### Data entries
⁂
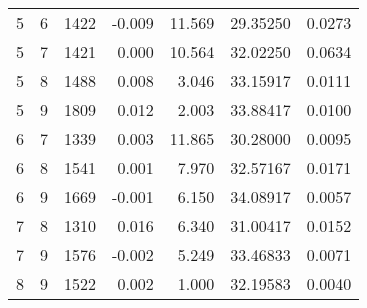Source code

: \begin{longtable}{rrrrrrr}
5 & 6 & 1422 & -0.009 & 11.569 & 29.35250 & 0.0273 \\ 
5 & 7 & 1421 & 0.000 & 10.564 & 32.02250 & 0.0634 \\ 
5 & 8 & 1488 & 0.008 & 3.046 & 33.15917 & 0.0111 \\ 
5 & 9 & 1809 & 0.012 & 2.003 & 33.88417 & 0.0100 \\ 
6 & 7 & 1339 & 0.003 & 11.865 & 30.28000 & 0.0095 \\ 
6 & 8 & 1541 & 0.001 & 7.970 & 32.57167 & 0.0171 \\ 
6 & 9 & 1669 & -0.001 & 6.150 & 34.08917 & 0.0057 \\ 
7 & 8 & 1310 & 0.016 & 6.340 & 31.00417 & 0.0152 \\ 
7 & 9 & 1576 & -0.002 & 5.249 & 33.46833 & 0.0071 \\ 
8 & 9 & 1522 & 0.002 & 1.000 & 32.19583 & 0.0040 \\ 
\bottomrule
\end{longtable}


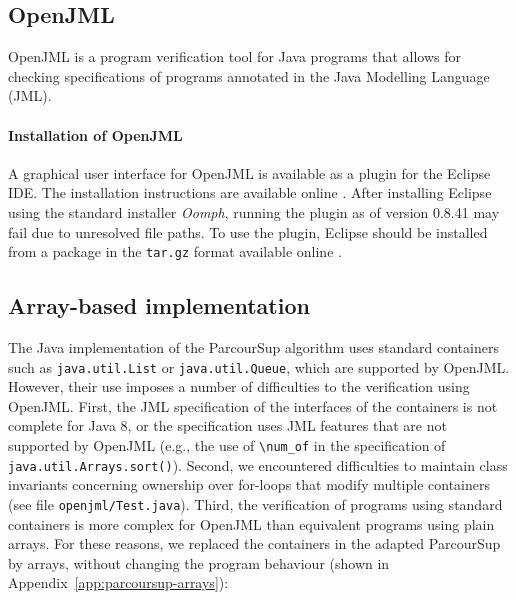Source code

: \documentclass[a4paper]{report}
\newcommand{\aref}[1]{Appendix~\ref{#1}}
\begin{document}
\subsection{OpenJML}

OpenJML \cite{cok14,openjml-website} is a program verification tool for Java
programs that allows for checking specifications of programs annotated in the
Java Modelling Language (JML).

\paragraph{Installation of OpenJML}

A graphical user interface for OpenJML is available as a plugin for the Eclipse
IDE. The installation instructions are available online
\cite{openjml-installation-documentation}. After installing Eclipse using the
standard installer \emph{Oomph}, running the plugin as of version 0.8.41 may
fail due to unresolved file paths. To use the plugin, Eclipse should be
installed from a package in the \texttt{tar.gz} format available online
\cite{eclipse-installation-packages}.


\subsection{Array-based implementation}
\label{sec:parcoursup-arrays}

The Java implementation of the ParcourSup algorithm uses standard containers
such as \lstinline{java.util.List} or \lstinline{java.util.Queue}, which are
supported by OpenJML. However, their use imposes a number of difficulties to the
verification using OpenJML. First, the JML specification of the interfaces of
the containers is not complete for Java 8, or the specification uses JML
features that are not supported by OpenJML (e.g., the use of \lstinline{\num_of}
in the specification of \lstinline{java.util.Arrays.sort()}). Second, we
encountered difficulties to maintain class invariants concerning ownership over
for-loops that modify multiple containers (see file \texttt{openjml/Test.java}).
Third, the verification of programs using standard containers is more complex
for OpenJML than equivalent programs using plain arrays. For these reasons, we
replaced the containers in the adapted ParcourSup by arrays, without changing
the program behaviour (shown in \aref{app:parcoursup-arrays}):
\end{document}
⁂
### ABOUT THIS TASK
When the line with "verification using OpenJML." is reached in the data above, begin copying, and stop after the line with "in the specification"; copy each line exactly, both ends included.

### ANSWER TO THE PROBLEM
verification using OpenJML. First, the JML specification of the interfaces of
the containers is not complete for Java 8, or the specification uses JML
features that are not supported by OpenJML (e.g., the use of \lstinline{\num_of}
in the specification of \lstinline{java.util.Arrays.sort()}). Second, we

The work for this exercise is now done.